# Lathe Tool Sharpening System



## BassBlaster (Apr 22, 2012)

Finally got my lathe tool system built.

This is the woodcraft slow speed grinder paired with a wolvering grinding jig all mounted to a home made stand I built from excess junk around here. This system works amazingly well and I highly reccomend it. I had never sharpened lathe tools before and was able to produce perfectly sharp guoges in about 30 seconds!!

No one is aloud to make fun of my welds!!! I only have a little flux core welder so it is what it is!!

http://i964.Rule #2/albums/ae127/BassBlaster29/SharpeningStation.jpg


----------



## brown down (Apr 22, 2012)

BassBlaster said:


> Finally got my lathe tool system built.
> 
> This is the woodcraft slow speed grinder paired with a wolvering grinding jig all mounted to a home made stand I built from excess junk around here. This system works amazingly well and I highly reccomend it. I had never sharpened lathe tools before and was able to produce perfectly sharp guoges in about 30 seconds!!
> 
> ...


nicely done bass, how much was the whole setup. i use the worksharp system for chisels and hand planes, and found i am really good at doing it free hand, your going to need this for those burls lol Na na na na naah nah.Na na na na naah nah.


----------



## BassBlaster (Apr 22, 2012)

The grinder was $125 but frequently goes on sale for $90. I picked up the grinding jig on sale for about $65. The stand cost me nothing but a can of paint and a few hours of my time. I still need to get the vari grind jig for my bowl gouge. If I recall correctly, it runs about $55. I also need the dressing jig for dressing the wheels but I havnt priced it yet.
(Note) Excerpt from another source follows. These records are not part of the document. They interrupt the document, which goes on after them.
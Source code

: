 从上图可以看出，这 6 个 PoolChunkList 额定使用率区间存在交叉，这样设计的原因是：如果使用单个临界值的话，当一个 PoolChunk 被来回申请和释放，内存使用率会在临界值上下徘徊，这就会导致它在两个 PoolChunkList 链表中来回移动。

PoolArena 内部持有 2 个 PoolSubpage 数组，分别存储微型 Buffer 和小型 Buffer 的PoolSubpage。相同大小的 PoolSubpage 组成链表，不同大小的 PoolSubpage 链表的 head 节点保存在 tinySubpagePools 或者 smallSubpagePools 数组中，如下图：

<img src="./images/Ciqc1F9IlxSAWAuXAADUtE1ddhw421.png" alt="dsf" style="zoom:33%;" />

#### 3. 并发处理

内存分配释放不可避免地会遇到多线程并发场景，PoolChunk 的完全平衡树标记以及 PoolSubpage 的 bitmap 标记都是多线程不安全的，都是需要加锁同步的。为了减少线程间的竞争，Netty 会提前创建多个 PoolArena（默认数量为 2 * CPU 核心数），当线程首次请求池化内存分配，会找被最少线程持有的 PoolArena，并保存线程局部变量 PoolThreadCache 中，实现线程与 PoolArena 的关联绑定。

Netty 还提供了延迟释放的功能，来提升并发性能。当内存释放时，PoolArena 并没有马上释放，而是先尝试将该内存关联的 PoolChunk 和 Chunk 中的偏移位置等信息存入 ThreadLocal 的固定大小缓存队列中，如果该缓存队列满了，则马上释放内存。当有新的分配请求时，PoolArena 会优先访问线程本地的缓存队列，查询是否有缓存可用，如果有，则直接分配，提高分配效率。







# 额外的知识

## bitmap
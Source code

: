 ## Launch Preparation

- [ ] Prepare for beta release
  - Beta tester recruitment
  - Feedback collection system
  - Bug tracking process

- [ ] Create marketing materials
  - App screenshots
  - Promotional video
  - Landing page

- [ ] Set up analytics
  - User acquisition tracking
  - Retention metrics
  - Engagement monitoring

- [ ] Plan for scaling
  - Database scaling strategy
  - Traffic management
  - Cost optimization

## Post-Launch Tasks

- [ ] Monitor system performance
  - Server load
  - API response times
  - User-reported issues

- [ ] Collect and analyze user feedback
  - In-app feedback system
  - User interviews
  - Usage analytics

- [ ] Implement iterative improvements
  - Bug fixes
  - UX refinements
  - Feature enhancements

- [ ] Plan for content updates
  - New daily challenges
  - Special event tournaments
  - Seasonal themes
The way it sits, I'm into it for right around $200.


----------



## woodtickgreg (Apr 22, 2012)

Very nice set up, It's one of those things on my to do list. I have used those welders before and I know what you mean, crank up the heat all the way and do the best you can with what it is, but they do work.


----------



## BassBlaster (Apr 22, 2012)

woodtickgreg said:


> Very nice set up, It's one of those things on my to do list. I have used those welders before and I know what you mean, crank up the heat all the way and do the best you can with what it is, but they do work.



Thanks!!

Yup, had to turn the heat all the way up for this project. This steel was a little heavier than what this welder is suppose to be capable of doing but I made it work. The biggest issue for me is the spatter it creates. I usually clean it all up but was in somewhat of a hurry on this project so I just left it.


----------



## gridlockd (Apr 22, 2012)

BassBlaster said:


> No one is aloud to make fun of my welds!!! I only have a little flux core welder so it is what it is!!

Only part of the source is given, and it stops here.